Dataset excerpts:
--------------------------------
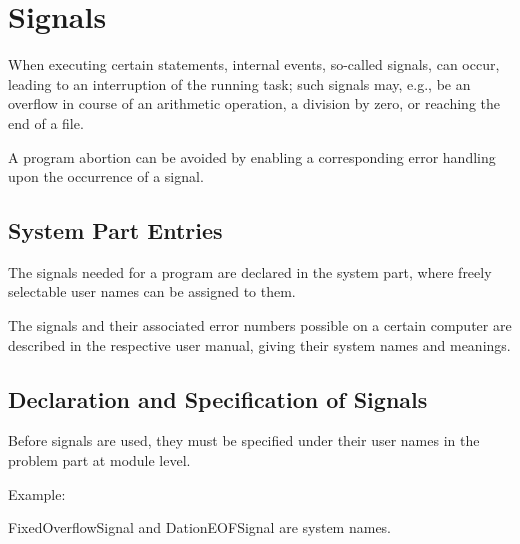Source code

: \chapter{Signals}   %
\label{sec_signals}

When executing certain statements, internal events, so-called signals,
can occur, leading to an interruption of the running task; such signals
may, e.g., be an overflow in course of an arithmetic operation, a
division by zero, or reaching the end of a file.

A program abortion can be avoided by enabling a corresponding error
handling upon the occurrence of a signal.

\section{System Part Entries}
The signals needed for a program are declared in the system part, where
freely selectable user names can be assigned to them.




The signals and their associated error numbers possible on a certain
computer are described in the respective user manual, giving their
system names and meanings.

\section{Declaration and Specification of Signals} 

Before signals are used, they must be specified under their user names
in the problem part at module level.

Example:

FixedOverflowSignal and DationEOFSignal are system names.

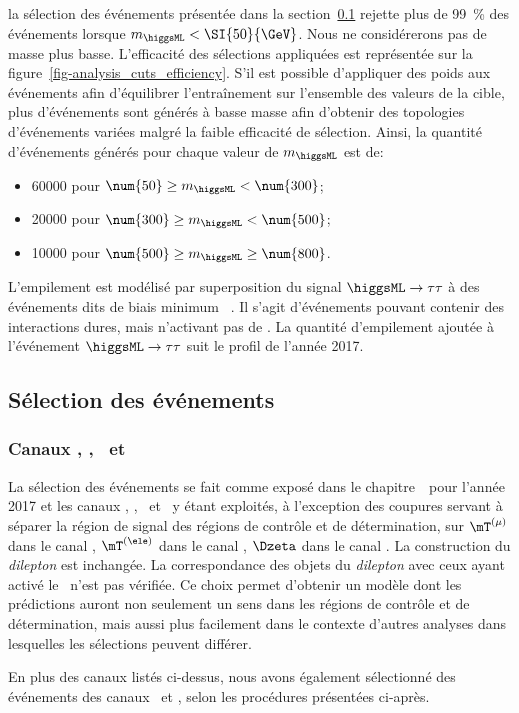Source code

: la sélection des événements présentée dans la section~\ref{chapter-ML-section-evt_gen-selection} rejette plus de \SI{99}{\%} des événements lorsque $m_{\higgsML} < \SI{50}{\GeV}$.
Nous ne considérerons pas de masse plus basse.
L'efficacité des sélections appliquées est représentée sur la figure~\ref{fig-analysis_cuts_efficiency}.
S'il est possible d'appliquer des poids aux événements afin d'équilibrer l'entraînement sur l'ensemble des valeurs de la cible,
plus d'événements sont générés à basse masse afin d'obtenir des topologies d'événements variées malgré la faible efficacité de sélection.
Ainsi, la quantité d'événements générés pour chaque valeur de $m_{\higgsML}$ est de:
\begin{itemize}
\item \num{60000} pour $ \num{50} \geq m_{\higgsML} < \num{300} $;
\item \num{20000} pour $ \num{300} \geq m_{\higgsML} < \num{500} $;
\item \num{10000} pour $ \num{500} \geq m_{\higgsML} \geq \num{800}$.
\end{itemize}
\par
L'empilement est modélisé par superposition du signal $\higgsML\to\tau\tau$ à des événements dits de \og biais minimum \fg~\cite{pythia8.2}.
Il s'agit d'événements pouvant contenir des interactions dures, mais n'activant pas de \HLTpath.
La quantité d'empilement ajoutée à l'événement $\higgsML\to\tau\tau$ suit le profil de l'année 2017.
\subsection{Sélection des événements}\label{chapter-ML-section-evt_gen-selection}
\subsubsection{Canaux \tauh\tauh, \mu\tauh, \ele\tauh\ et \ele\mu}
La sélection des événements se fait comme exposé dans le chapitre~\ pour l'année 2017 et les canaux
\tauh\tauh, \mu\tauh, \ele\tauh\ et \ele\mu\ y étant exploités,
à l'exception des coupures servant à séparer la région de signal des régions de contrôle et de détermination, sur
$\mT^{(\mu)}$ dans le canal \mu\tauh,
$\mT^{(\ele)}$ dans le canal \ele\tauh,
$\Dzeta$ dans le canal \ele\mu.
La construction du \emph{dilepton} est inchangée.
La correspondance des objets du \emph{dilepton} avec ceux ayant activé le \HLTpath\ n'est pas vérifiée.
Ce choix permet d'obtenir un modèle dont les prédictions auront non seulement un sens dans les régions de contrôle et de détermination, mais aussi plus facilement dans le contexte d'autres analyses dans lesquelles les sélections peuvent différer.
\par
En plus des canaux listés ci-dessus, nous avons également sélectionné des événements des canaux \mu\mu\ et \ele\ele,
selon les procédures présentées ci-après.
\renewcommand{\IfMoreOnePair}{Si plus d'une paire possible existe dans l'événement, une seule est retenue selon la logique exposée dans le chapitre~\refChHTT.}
--------------------------------
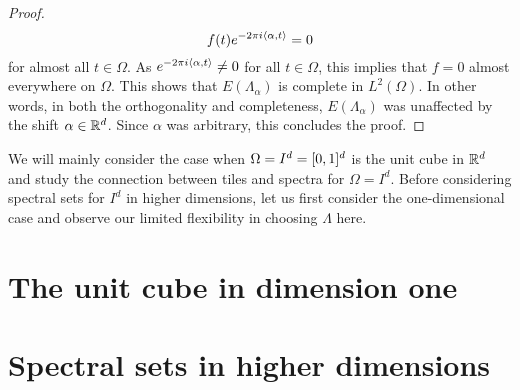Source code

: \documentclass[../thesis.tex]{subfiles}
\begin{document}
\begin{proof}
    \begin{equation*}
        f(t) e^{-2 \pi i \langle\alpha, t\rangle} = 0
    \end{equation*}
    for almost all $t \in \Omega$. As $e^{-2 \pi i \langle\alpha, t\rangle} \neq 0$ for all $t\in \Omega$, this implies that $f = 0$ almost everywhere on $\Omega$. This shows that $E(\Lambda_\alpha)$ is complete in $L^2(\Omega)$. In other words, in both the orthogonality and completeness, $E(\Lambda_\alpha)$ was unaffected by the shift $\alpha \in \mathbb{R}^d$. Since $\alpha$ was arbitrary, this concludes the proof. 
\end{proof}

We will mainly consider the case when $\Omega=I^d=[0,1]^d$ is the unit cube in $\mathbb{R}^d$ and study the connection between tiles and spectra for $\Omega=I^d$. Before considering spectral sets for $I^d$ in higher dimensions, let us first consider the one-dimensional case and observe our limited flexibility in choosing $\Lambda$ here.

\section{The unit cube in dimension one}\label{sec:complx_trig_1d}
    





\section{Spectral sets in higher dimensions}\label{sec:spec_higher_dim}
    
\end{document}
--------------------------------
**YOUR OBJECTIVE:**
Your answer should be all lines from the data that contain "année".

**TASK OUTPUT:**
La quantité d'empilement ajoutée à l'événement $\higgsML\to\tau\tau$ suit le profil de l'année 2017.
La sélection des événements se fait comme exposé dans le chapitre~\ pour l'année 2017 et les canaux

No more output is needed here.